▶ [DATASET EXTRACT]:
++++

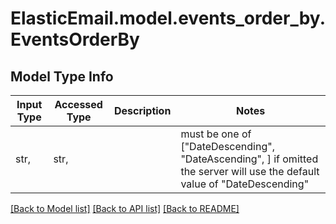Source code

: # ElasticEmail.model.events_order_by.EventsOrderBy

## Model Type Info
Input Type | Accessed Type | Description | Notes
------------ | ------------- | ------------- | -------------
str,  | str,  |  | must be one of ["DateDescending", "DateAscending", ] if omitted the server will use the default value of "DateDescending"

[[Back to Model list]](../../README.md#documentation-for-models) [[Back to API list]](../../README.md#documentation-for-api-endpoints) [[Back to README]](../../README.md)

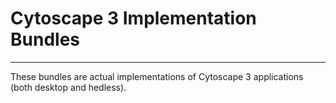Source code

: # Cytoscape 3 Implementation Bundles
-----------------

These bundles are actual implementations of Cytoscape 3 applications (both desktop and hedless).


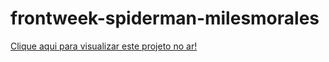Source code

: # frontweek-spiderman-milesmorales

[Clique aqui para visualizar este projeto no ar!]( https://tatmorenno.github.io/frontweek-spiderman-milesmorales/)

++++

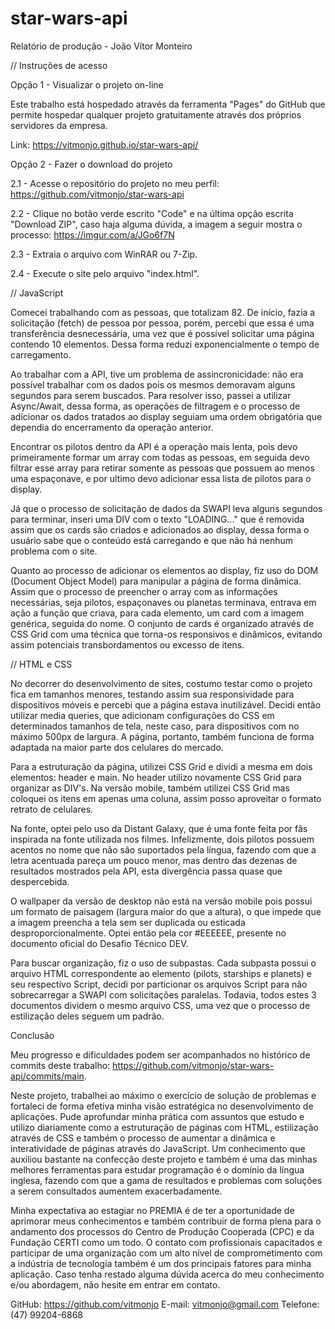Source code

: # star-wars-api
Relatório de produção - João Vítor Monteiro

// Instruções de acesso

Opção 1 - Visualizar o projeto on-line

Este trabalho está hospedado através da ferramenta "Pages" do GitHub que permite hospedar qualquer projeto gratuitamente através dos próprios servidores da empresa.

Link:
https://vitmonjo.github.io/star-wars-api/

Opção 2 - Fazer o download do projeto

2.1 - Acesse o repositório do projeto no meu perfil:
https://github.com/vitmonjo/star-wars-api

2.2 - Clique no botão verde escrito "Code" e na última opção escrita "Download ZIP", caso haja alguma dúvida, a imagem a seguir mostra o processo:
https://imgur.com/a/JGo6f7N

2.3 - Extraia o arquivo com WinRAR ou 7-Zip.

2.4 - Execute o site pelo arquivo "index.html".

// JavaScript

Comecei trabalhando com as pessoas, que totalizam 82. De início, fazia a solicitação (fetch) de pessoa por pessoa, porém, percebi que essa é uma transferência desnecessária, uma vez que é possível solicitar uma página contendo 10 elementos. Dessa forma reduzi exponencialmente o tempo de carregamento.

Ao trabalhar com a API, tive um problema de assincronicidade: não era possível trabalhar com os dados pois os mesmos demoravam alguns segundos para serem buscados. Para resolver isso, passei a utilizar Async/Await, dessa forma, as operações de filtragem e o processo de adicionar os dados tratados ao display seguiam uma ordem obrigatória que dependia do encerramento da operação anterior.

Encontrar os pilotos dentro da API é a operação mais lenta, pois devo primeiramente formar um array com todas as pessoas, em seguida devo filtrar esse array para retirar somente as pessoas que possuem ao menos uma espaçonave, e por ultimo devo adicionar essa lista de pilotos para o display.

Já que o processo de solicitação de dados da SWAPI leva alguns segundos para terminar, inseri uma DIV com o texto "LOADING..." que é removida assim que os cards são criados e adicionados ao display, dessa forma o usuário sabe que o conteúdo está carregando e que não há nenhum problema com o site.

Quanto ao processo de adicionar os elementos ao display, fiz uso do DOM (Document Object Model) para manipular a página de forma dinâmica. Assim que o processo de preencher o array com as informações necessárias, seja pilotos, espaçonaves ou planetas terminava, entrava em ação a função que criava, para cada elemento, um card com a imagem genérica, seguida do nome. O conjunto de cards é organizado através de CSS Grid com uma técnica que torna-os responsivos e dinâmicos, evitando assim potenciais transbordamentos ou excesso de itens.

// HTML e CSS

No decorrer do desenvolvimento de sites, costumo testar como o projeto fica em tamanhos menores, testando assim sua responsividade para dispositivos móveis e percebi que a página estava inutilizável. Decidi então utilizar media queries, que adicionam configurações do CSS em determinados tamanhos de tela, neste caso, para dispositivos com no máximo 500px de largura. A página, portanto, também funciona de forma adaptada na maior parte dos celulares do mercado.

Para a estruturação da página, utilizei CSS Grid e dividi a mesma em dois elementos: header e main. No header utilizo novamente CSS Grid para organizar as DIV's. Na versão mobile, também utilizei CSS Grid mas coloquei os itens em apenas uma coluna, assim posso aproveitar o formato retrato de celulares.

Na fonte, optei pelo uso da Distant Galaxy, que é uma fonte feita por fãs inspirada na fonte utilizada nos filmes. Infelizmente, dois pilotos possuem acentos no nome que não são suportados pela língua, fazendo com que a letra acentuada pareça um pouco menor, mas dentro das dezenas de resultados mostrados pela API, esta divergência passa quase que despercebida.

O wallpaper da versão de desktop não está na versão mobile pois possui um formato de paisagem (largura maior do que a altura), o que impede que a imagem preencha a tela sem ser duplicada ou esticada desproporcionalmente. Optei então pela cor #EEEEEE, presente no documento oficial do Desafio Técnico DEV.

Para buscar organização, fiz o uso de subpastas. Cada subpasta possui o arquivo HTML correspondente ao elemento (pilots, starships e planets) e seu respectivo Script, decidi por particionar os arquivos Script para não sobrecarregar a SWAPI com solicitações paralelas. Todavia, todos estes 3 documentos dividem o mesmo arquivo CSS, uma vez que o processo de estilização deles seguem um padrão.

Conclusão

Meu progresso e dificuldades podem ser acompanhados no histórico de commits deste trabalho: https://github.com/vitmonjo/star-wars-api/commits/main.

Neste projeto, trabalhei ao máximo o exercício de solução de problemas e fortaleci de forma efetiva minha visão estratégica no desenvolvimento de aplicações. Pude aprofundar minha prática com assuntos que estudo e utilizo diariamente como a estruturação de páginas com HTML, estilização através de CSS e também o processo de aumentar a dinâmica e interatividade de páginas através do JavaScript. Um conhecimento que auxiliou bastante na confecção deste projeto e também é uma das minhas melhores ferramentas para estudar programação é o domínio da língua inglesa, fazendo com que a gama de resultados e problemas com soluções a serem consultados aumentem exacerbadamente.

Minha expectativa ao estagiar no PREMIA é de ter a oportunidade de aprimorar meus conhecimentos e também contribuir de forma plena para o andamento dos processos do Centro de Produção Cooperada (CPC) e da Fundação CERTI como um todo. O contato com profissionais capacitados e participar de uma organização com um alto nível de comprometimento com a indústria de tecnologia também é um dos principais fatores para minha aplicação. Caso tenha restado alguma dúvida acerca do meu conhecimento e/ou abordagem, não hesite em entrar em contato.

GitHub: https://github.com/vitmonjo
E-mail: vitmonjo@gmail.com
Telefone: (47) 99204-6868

++++

▶ [WORK ORDER]:
Search the records above for "formato" and copy every line that has it.

▶ [COMPLETED EXERCISE]:
Para a estruturação da página, utilizei CSS Grid e dividi a mesma em dois elementos: header e main. No header utilizo novamente CSS Grid para organizar as DIV's. Na versão mobile, também utilizei CSS Grid mas coloquei os itens em apenas uma coluna, assim posso aproveitar o formato retrato de celulares.
O wallpaper da versão de desktop não está na versão mobile pois possui um formato de paisagem (largura maior do que a altura), o que impede que a imagem preencha a tela sem ser duplicada ou esticada desproporcionalmente. Optei então pela cor #EEEEEE, presente no documento oficial do Desafio Técnico DEV.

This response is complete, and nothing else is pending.